(Beginning of Material provided)

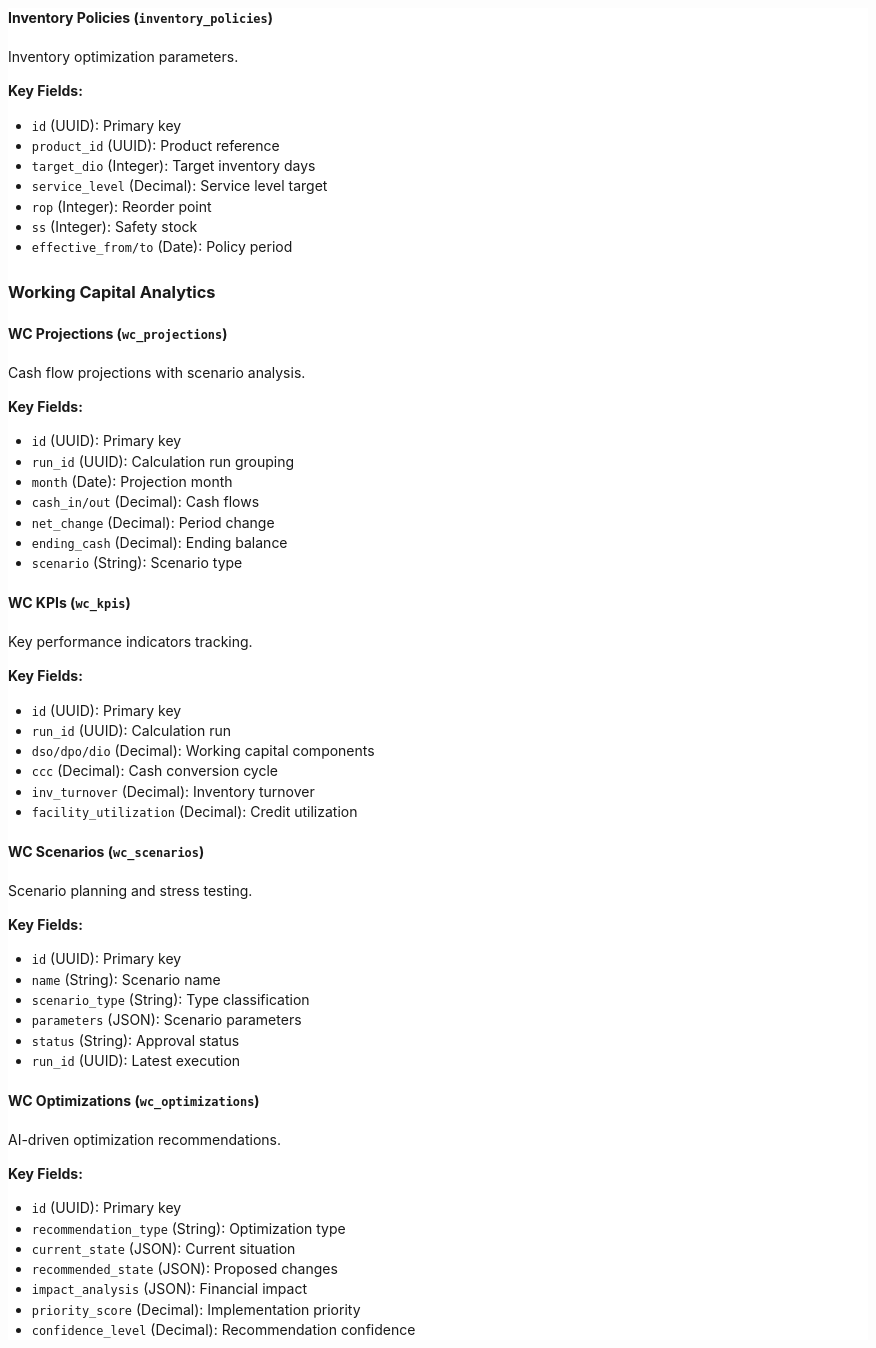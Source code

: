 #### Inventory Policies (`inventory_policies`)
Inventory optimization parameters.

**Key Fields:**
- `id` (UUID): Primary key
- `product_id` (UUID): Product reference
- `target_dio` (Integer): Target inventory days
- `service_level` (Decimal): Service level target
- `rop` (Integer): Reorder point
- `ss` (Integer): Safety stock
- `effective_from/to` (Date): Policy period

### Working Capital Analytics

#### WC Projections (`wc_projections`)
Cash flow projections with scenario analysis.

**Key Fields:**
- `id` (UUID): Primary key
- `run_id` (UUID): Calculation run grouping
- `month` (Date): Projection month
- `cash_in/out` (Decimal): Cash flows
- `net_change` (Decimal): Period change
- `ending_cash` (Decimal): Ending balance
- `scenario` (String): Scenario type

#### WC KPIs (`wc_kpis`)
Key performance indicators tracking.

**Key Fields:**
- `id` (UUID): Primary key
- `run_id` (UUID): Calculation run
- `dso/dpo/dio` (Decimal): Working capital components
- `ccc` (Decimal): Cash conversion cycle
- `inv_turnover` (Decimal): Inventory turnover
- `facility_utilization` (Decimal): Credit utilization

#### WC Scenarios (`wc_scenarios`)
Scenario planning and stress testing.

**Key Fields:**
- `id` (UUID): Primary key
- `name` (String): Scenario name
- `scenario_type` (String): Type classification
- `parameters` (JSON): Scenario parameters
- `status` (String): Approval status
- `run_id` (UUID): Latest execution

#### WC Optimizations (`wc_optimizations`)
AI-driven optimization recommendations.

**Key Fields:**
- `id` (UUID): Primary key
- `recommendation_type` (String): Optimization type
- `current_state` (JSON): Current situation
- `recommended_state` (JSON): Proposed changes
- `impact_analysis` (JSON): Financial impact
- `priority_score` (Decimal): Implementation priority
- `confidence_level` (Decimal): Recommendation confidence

(End of Material provided)
(Beginning of Material provided)

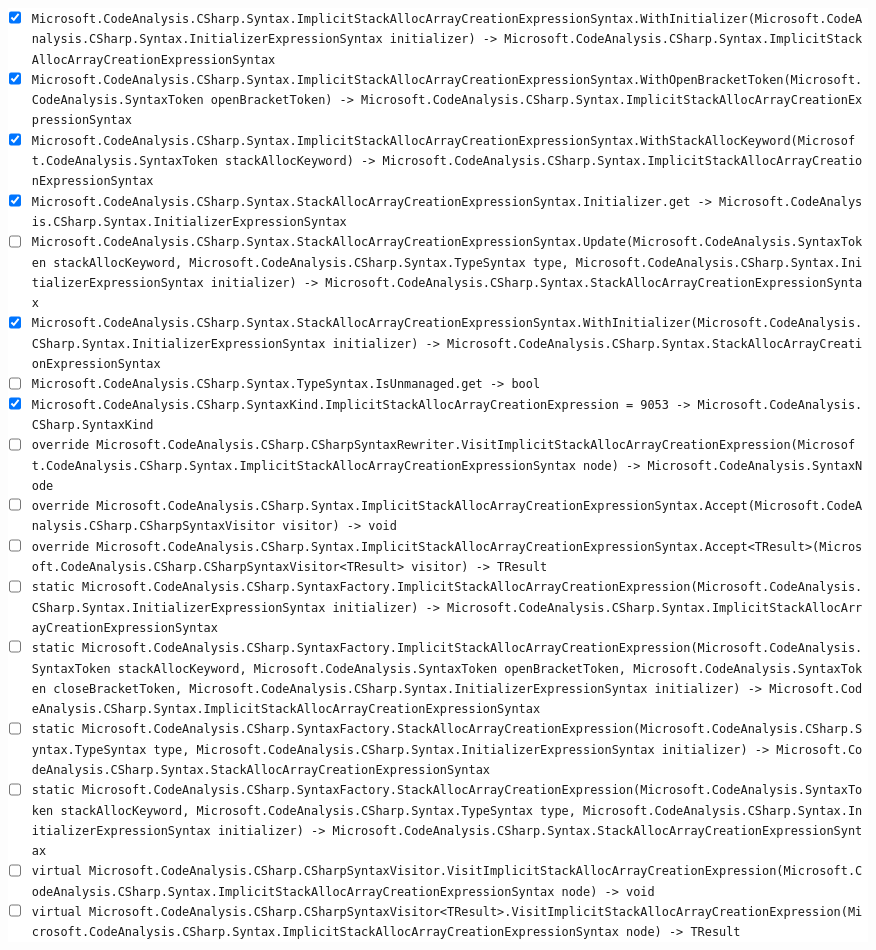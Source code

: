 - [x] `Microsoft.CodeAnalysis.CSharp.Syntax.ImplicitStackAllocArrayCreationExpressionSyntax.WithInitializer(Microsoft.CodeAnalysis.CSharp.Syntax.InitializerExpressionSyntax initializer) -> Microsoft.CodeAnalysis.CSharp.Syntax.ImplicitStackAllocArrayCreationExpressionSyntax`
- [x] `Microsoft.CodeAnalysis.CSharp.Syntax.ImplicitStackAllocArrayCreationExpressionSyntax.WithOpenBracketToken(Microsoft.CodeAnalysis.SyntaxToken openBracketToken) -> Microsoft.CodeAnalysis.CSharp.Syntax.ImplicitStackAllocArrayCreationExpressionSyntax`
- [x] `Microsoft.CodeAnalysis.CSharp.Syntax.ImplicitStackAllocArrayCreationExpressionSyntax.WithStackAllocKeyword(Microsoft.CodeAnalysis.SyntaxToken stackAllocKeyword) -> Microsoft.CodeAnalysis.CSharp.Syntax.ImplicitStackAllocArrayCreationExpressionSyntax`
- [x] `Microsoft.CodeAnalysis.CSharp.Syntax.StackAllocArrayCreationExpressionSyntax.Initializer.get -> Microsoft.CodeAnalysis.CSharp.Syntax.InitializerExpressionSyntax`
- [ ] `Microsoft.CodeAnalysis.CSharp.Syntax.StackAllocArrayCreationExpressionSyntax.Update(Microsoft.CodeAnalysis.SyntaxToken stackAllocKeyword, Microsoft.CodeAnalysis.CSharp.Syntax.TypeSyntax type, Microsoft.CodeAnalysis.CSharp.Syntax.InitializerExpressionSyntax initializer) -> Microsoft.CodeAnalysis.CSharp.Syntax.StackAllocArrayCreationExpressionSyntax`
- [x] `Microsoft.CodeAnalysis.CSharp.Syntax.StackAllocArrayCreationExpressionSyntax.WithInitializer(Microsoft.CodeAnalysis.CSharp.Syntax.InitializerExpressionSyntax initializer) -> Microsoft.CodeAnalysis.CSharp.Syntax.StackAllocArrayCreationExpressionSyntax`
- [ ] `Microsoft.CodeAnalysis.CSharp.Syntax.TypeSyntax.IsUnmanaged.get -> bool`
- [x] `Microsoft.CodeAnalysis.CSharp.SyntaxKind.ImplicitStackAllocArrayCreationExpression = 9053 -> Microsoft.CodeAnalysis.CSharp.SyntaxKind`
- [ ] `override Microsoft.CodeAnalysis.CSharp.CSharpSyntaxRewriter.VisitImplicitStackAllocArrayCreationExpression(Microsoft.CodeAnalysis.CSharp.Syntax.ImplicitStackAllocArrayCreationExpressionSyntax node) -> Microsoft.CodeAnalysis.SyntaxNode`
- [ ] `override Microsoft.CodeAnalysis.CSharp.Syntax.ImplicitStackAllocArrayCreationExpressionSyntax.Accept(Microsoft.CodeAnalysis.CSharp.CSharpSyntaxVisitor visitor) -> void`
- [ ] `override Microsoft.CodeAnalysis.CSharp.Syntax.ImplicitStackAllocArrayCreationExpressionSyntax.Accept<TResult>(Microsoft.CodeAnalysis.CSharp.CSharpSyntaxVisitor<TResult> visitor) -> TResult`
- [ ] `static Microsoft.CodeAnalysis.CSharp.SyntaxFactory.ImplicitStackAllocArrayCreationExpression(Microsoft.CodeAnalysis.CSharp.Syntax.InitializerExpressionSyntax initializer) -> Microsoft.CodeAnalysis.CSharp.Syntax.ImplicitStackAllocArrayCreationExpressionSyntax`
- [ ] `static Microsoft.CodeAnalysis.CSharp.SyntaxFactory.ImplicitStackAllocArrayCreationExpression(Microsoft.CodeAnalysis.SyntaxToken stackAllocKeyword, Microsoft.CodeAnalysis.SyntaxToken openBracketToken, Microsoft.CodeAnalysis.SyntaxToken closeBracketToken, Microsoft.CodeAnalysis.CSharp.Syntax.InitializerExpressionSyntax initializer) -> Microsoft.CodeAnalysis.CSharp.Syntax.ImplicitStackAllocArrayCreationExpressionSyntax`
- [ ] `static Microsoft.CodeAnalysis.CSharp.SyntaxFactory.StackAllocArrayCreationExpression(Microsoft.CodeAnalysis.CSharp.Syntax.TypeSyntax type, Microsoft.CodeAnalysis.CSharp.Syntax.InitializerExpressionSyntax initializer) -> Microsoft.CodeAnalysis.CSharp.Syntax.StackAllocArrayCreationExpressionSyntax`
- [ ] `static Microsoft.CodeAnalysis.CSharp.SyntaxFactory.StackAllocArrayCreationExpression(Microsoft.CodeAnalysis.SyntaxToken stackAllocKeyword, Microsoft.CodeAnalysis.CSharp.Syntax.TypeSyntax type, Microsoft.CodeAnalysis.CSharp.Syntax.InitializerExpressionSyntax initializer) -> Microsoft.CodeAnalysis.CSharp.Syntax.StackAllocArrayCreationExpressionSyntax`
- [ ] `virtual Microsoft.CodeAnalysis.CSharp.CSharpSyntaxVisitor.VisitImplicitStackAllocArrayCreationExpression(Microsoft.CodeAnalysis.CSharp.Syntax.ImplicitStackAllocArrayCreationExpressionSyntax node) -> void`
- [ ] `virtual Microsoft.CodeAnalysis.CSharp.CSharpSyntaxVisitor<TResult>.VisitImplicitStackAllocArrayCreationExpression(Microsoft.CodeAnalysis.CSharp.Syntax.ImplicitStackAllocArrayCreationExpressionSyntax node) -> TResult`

(End of Material provided)
(Beginning of Material provided)

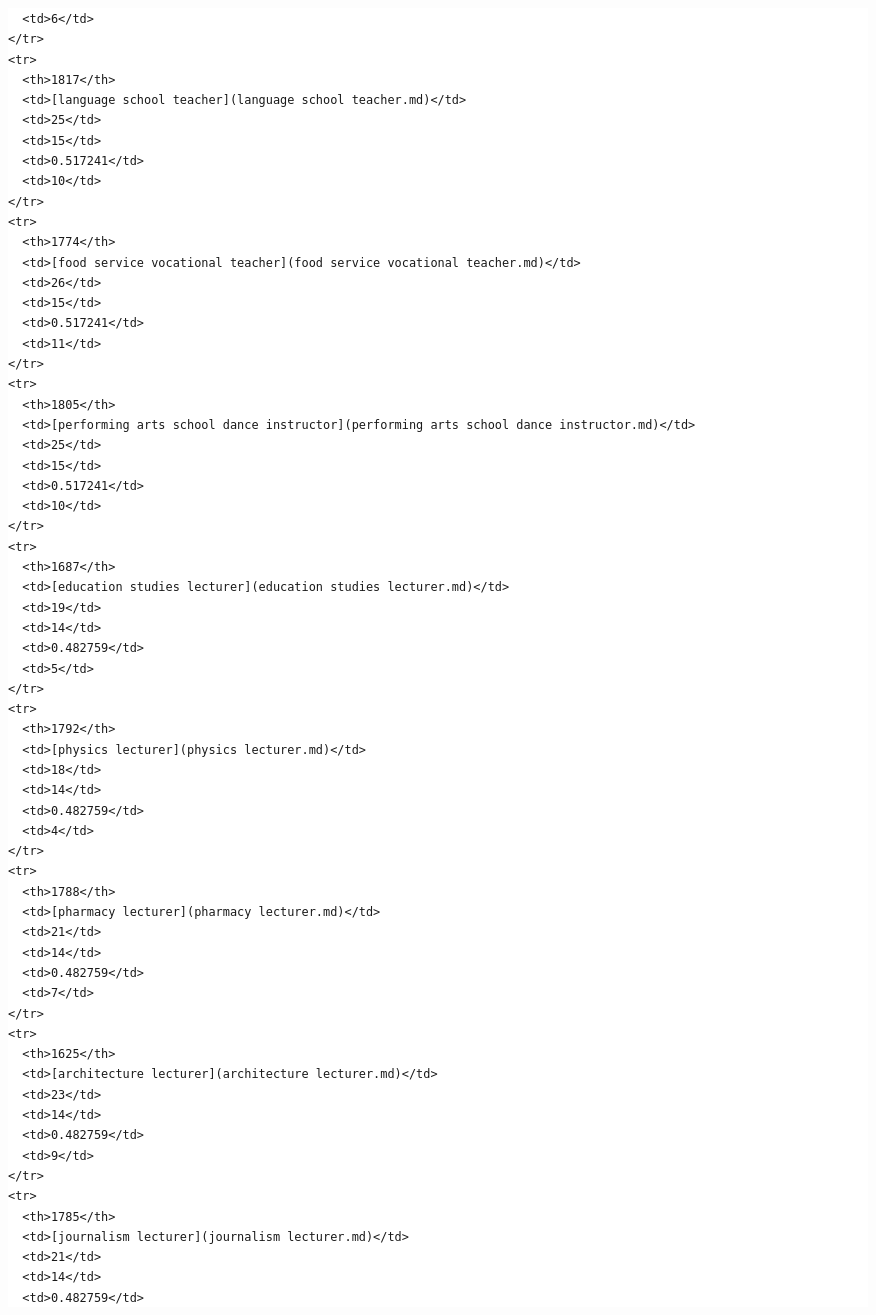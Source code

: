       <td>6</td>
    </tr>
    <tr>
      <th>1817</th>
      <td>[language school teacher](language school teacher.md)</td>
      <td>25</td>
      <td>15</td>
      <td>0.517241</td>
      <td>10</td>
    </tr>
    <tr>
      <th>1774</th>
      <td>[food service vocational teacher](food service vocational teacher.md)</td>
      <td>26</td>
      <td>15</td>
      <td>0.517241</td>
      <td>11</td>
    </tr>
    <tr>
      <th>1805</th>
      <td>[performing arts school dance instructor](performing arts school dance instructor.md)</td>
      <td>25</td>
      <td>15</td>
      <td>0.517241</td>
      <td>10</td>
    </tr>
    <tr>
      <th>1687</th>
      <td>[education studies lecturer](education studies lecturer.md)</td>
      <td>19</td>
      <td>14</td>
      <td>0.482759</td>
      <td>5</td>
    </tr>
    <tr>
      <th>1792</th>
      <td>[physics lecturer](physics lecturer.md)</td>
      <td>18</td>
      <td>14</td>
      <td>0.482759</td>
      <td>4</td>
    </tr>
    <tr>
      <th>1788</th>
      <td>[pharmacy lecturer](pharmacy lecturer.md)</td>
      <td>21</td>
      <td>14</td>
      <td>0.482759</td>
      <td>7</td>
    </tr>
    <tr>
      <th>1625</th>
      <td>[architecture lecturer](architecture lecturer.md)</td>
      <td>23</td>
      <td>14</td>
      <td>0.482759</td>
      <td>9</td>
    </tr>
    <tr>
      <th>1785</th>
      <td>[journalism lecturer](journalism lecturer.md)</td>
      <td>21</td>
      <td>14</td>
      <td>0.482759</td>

(End of Material provided)

Copy here each line of the preceding records with "school" in it.

Finished task →
      <td>[language school teacher](language school teacher.md)</td>
      <td>[performing arts school dance instructor](performing arts school dance instructor.md)</td>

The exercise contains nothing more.